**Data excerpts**
——————

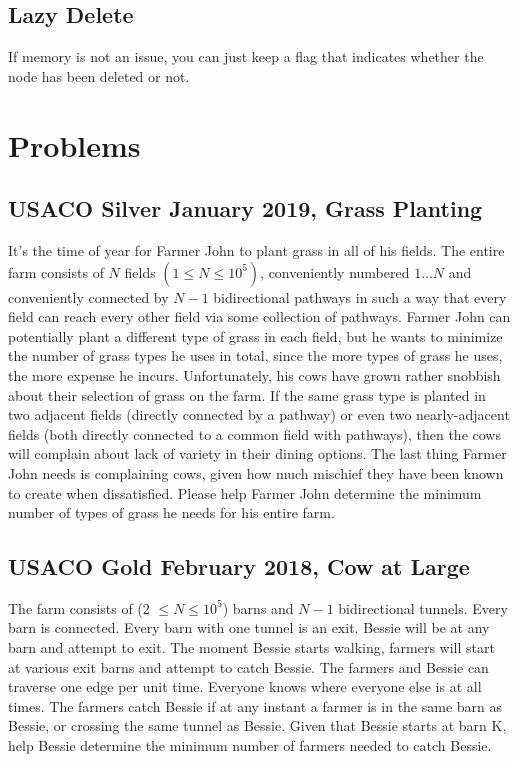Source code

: \documentclass{article}
\begin{document}
\subsection{Lazy Delete}
If memory is not an issue, you can just keep a flag that indicates whether the node has been deleted or not. 

\section{Problems}
\subsection{USACO Silver January 2019, Grass Planting}
It's the time of year for Farmer John to plant grass in all of his fields. The entire farm consists of $N$ fields $(1 \leq N \leq 10^5)$, conveniently numbered $1...N$ and conveniently connected by $N-1$ bidirectional pathways in such a way that every field can reach every other field via some collection of pathways.
Farmer John can potentially plant a different type of grass in each field, but he wants to minimize the number of grass types he uses in total, since the more types of grass he uses, the more expense he incurs. Unfortunately, his cows have grown rather snobbish about their selection of grass on the farm. If the same grass type is planted in two adjacent fields (directly connected by a pathway) or even two nearly-adjacent fields (both directly connected to a common field with pathways), then the cows will complain about lack of variety in their dining options. The last thing Farmer John needs is complaining cows, given how much mischief they have been known to create when dissatisfied.
Please help Farmer John determine the minimum number of types of grass he needs for his entire farm.
\subsection{USACO Gold February 2018, Cow at Large}
The farm consists of (2 $\leq N \leq 10^5$) barns and $N-1$ bidirectional tunnels. Every barn is connected. Every barn with one tunnel is an exit. Bessie will be at any barn and attempt to exit. The moment Bessie starts walking, farmers will start at various exit barns and attempt to catch Bessie. The farmers and Bessie can traverse one edge per unit time. Everyone knows where everyone else is at all times. The farmers catch Bessie if at any instant a farmer is in the same barn as Bessie, or crossing the same tunnel as Bessie. Given that Bessie starts at barn K, help Bessie determine the minimum number of farmers needed to catch Bessie.
\end{document}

——————

**WORK REQUEST**
An exact copy of all the entries is required, and it must contain no pictures.

**RESPONSE BELOW**
Source code

: \documentclass{article}
\begin{document}
\subsection{Lazy Delete}
If memory is not an issue, you can just keep a flag that indicates whether the node has been deleted or not. 

\section{Problems}
\subsection{USACO Silver January 2019, Grass Planting}
It's the time of year for Farmer John to plant grass in all of his fields. The entire farm consists of $N$ fields $(1 \leq N \leq 10^5)$, conveniently numbered $1...N$ and conveniently connected by $N-1$ bidirectional pathways in such a way that every field can reach every other field via some collection of pathways.
Farmer John can potentially plant a different type of grass in each field, but he wants to minimize the number of grass types he uses in total, since the more types of grass he uses, the more expense he incurs. Unfortunately, his cows have grown rather snobbish about their selection of grass on the farm. If the same grass type is planted in two adjacent fields (directly connected by a pathway) or even two nearly-adjacent fields (both directly connected to a common field with pathways), then the cows will complain about lack of variety in their dining options. The last thing Farmer John needs is complaining cows, given how much mischief they have been known to create when dissatisfied.
Please help Farmer John determine the minimum number of types of grass he needs for his entire farm.
\subsection{USACO Gold February 2018, Cow at Large}
The farm consists of (2 $\leq N \leq 10^5$) barns and $N-1$ bidirectional tunnels. Every barn is connected. Every barn with one tunnel is an exit. Bessie will be at any barn and attempt to exit. The moment Bessie starts walking, farmers will start at various exit barns and attempt to catch Bessie. The farmers and Bessie can traverse one edge per unit time. Everyone knows where everyone else is at all times. The farmers catch Bessie if at any instant a farmer is in the same barn as Bessie, or crossing the same tunnel as Bessie. Given that Bessie starts at barn K, help Bessie determine the minimum number of farmers needed to catch Bessie.
\end{document}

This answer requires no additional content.